The ANA’s Scope and Standards of Nursing Practice provides and outlines the expectations of the professional role for RNs including scope of practice and standards of professional practice and related competencies. The Scope and Standards also provide new information that can be incorporated into state nurse practice acts, which provide another layer of accountability. Rules and regulations promulgated by states that are specific to that state’s nurse practice

CONTEMPORARY PRACTICE HIGHLIGHT

EMPHASIS ON PATIENT SAFETY

Since the Institute of Medicine (IOM) released its report To Err Is Human: Building a Safer Healthcare System (IOM, 2000), which revealed only 55 percent of patients received recommended care, reporting that approximately 98,000 died each year due to medical errors, there has been a renewed interest in patient safety and standards of care.

In 2010, the U.S. Department of Health and Human Services, Office of Inspector General (2010). reported that below standard hospital care resulted in approximately 180,000 Medicare deaths. In 2013, the Journal of Patient Safety reported that deaths from preventable harm may be as high as 210,000–400,000.

This would make medical errors the third leading cause of death in the United States. Medication errors, in particular, provide an example of highrisk situations that can result in a breach of standards of care and patient safety while exposing nurses to potential liability. Fully engaging patients and their advocates during hospital stays, listening to patients to identify harms, and transparency in accountability will be necessary to decrease patient harm.

Official Resources for Determining Standards of Practice and Care

A variety of resources for nursing practice standards exist. Nurses may wish to use different resources depending on the states in which they decide to practice. In addition, standards are interpreted and applied differently depending on the state of jurisdiction.

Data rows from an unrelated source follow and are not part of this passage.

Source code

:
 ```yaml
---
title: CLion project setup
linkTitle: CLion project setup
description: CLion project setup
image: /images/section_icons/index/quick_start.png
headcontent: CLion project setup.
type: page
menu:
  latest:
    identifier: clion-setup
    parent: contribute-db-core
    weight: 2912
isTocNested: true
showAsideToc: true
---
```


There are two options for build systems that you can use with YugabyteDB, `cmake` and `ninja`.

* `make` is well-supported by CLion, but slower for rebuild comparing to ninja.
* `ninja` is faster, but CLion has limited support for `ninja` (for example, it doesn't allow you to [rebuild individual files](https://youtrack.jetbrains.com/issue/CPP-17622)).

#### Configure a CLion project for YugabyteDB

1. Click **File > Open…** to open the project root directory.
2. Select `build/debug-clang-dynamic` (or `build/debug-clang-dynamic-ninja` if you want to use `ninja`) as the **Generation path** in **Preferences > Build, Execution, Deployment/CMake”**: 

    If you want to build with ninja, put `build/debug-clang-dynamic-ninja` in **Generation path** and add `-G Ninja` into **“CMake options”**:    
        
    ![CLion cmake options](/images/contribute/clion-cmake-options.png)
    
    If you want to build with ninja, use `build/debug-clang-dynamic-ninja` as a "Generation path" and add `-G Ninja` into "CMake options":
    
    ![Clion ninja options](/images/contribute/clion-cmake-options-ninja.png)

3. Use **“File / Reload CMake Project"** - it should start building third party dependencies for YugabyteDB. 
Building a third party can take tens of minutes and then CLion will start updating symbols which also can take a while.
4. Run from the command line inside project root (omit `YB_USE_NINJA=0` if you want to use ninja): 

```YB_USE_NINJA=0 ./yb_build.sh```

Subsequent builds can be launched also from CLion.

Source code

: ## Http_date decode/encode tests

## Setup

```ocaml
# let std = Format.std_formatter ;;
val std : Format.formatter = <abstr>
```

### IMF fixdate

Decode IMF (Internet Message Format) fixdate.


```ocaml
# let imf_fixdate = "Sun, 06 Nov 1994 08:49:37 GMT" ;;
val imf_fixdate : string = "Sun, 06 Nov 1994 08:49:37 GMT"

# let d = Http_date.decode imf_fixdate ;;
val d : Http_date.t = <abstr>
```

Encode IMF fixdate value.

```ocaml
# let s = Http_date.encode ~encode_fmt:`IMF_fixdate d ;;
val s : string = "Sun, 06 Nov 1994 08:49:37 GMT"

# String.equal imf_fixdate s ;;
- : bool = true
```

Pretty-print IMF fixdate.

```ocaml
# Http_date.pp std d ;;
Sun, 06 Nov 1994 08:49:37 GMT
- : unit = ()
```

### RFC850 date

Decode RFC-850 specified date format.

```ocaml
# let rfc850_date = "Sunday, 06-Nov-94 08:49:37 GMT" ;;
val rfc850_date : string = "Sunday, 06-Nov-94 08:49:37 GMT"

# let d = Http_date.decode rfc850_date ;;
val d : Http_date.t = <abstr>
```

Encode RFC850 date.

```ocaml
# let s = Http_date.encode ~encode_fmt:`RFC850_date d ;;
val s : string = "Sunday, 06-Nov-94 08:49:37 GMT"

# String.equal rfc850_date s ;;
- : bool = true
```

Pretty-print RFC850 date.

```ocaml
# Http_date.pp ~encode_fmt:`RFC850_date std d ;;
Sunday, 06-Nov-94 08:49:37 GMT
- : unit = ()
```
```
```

In malpractice actions, courts rely on some or all of these resources to help determine the applicable standard of care in each individual case. Some of these resources include:

State statutes and administrative codes

  • Nurse practice acts (a listing of resources concerning nurse practice acts can be found at http://www.ncsbn.org)
  • American Nurses Association (a listing of specialty care nursing standards and scopes of practice can be found at http://www.nursingworld.org/MainMenuCategories/ThePracticeofProfessionalNursing/
  • The Joint Commission (www.jointcommission.org)
  • State and federal case law and published opinions by judges
  • Hospital policies
  • Specialty nurse organizations, for example:
    • American Association of Critical Care Nurses (http://www.aacn.org)
    • Association of Public Health Nurses (http://phnurse.org)
    • American Association of Nurse Practitioners (https://www.aanp.org)

Conclusion:

It is critically important for RNs to understand how and why nursing practice is regulated. By understanding the basic concepts of nursing regulation, licensure, certification, and standards of care, RNs are empowered with the necessary skills to provide safe nursing care. State nurse practice acts vary from state to state and territories, and nurses must be aware of their governing nurse practice act when delivering and/or delegating care.

As nursing continues to advance, and with the emergence of the field of telehealth, it is becoming increasingly important for nurses to understand that the care they deliver across state lines is affected by varying state laws and the regulatory process.